**** INFORMATION GIVEN ****

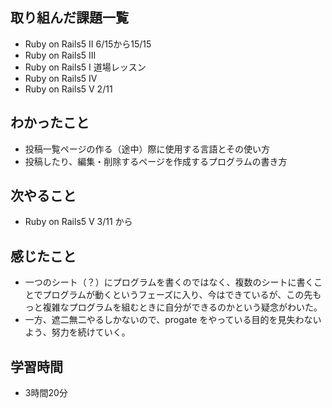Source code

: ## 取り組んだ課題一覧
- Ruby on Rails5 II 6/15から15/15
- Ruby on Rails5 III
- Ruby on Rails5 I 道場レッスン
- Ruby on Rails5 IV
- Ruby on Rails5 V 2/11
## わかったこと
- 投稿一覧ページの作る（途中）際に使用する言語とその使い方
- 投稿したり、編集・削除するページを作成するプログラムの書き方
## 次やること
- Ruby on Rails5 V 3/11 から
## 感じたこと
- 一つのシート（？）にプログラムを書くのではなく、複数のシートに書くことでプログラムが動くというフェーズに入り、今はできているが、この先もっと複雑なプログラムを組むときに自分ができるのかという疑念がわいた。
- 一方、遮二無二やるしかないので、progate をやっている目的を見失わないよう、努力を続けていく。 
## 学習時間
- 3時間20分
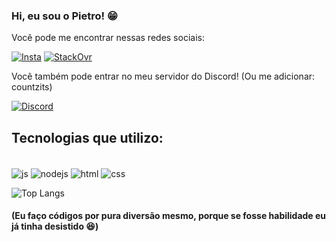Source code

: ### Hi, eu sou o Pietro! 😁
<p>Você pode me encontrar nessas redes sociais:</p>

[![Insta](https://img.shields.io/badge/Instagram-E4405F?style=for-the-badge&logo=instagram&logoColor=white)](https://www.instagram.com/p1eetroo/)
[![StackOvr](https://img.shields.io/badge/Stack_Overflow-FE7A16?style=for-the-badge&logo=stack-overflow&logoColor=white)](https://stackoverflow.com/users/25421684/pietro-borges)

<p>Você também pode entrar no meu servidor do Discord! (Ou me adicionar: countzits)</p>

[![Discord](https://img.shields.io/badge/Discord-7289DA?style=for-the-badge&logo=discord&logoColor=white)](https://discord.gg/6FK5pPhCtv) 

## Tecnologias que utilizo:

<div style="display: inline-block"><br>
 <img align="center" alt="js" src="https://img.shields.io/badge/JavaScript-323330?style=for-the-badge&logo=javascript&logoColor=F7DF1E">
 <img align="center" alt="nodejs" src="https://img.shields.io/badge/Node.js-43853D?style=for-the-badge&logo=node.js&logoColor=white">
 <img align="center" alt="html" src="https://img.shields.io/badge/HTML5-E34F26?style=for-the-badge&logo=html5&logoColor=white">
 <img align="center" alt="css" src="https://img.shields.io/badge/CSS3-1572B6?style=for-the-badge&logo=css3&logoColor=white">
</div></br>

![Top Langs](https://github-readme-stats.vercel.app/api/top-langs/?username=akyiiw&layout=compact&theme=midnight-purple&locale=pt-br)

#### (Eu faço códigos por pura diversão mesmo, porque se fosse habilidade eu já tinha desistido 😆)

****
**** INFORMATION GIVEN ****

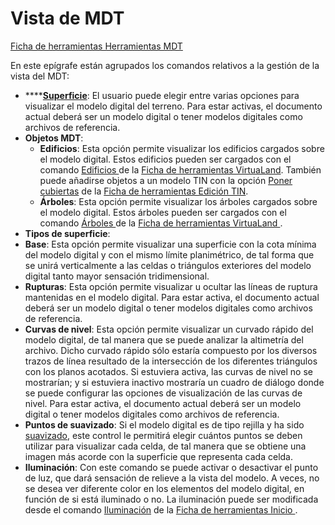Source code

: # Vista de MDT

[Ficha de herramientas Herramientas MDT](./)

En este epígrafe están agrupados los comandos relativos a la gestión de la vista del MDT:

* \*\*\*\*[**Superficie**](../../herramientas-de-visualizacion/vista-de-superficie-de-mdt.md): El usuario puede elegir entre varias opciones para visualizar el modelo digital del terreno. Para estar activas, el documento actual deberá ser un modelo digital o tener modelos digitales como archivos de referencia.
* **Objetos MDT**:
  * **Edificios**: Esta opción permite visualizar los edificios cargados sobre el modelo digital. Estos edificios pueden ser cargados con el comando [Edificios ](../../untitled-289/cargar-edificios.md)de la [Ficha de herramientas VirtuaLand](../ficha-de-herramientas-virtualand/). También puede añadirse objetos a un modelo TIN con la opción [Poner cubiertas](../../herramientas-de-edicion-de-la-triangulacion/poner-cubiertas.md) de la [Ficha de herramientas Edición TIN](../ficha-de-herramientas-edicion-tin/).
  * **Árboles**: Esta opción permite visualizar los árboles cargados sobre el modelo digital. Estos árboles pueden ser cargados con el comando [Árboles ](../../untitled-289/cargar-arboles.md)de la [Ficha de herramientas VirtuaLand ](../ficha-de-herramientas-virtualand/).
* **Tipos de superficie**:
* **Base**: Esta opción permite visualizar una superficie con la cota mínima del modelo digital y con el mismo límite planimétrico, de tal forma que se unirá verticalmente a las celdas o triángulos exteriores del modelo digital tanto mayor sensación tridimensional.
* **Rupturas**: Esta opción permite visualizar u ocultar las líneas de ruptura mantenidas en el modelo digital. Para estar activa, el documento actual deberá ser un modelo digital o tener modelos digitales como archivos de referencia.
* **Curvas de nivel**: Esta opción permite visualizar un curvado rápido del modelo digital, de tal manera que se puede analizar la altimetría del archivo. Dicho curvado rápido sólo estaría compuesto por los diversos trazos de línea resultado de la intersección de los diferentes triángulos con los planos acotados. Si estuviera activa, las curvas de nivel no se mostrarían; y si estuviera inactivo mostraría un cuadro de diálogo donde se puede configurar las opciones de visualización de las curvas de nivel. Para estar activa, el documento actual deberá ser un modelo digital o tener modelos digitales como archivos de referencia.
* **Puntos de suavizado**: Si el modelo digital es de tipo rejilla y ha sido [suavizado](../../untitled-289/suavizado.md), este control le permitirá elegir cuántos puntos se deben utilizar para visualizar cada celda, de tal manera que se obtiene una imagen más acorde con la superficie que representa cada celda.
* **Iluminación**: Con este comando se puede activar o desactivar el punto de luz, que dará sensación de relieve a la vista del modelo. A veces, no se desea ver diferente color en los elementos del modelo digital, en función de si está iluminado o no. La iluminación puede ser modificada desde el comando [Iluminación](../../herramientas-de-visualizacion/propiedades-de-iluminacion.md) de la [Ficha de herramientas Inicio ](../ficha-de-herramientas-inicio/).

****
**** INFORMATION GIVEN ****

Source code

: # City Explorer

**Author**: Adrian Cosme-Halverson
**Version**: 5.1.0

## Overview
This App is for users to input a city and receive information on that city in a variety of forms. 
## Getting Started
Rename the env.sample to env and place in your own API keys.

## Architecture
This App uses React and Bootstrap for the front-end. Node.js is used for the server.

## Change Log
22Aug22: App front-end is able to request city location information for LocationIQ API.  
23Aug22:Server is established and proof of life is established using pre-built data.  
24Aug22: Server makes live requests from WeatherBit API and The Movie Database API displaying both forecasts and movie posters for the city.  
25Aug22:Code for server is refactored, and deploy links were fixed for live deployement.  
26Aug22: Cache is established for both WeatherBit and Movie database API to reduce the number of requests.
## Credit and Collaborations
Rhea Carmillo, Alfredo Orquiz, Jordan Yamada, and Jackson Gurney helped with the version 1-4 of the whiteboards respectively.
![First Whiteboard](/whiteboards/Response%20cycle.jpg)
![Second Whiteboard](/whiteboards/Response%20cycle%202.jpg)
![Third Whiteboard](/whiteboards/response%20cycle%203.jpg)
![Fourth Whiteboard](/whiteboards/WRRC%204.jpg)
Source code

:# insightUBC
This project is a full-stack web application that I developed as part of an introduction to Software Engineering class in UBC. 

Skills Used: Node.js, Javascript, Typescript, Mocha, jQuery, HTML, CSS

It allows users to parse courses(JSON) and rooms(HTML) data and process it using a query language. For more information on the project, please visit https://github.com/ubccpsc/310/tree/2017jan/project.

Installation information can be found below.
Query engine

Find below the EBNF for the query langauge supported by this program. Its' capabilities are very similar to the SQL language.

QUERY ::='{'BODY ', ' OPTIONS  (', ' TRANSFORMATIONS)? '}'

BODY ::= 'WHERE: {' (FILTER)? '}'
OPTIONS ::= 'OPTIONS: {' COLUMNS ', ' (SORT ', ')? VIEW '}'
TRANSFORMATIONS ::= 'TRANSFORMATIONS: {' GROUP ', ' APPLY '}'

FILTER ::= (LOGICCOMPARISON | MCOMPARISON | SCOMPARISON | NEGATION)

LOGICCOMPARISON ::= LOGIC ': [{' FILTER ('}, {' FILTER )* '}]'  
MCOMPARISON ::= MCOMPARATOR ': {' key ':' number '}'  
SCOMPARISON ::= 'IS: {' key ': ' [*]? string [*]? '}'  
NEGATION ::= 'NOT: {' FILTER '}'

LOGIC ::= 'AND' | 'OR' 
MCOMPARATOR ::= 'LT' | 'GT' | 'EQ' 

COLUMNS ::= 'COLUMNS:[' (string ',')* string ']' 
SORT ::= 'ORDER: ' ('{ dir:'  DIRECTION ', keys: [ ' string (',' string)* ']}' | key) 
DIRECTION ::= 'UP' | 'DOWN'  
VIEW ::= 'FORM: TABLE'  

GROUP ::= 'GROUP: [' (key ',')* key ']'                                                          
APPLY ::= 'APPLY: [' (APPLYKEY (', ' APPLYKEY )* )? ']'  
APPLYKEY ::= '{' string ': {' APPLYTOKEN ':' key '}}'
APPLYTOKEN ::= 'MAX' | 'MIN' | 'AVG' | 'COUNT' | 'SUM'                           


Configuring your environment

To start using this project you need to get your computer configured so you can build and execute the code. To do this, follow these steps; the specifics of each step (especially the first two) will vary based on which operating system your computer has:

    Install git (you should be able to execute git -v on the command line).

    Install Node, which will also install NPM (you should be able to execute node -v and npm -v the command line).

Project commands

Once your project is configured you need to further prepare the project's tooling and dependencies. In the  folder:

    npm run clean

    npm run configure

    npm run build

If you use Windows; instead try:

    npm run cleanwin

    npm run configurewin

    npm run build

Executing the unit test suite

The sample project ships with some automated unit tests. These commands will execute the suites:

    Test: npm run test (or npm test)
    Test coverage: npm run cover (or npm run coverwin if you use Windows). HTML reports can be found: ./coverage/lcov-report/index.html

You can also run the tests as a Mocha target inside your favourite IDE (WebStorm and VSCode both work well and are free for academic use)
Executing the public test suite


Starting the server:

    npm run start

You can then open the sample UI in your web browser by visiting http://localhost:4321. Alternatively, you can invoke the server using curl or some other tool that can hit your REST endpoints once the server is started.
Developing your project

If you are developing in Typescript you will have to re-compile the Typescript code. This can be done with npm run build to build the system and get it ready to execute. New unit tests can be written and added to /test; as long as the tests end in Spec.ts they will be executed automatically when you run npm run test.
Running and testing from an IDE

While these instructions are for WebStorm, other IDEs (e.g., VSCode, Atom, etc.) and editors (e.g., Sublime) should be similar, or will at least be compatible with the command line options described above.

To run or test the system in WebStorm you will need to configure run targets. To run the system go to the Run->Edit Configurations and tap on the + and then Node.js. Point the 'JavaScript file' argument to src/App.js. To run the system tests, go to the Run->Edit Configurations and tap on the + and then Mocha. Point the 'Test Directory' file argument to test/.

****

WHAT THE EXERCISE ASKS: For each line above that contains "shields", make a copy.

WRITTEN ANSWER:
[![Insta](https://img.shields.io/badge/Instagram-E4405F?style=for-the-badge&logo=instagram&logoColor=white)](https://www.instagram.com/p1eetroo/)
[![StackOvr](https://img.shields.io/badge/Stack_Overflow-FE7A16?style=for-the-badge&logo=stack-overflow&logoColor=white)](https://stackoverflow.com/users/25421684/pietro-borges)
[![Discord](https://img.shields.io/badge/Discord-7289DA?style=for-the-badge&logo=discord&logoColor=white)](https://discord.gg/6FK5pPhCtv) 
 <img align="center" alt="js" src="https://img.shields.io/badge/JavaScript-323330?style=for-the-badge&logo=javascript&logoColor=F7DF1E">
 <img align="center" alt="nodejs" src="https://img.shields.io/badge/Node.js-43853D?style=for-the-badge&logo=node.js&logoColor=white">
 <img align="center" alt="html" src="https://img.shields.io/badge/HTML5-E34F26?style=for-the-badge&logo=html5&logoColor=white">
 <img align="center" alt="css" src="https://img.shields.io/badge/CSS3-1572B6?style=for-the-badge&logo=css3&logoColor=white">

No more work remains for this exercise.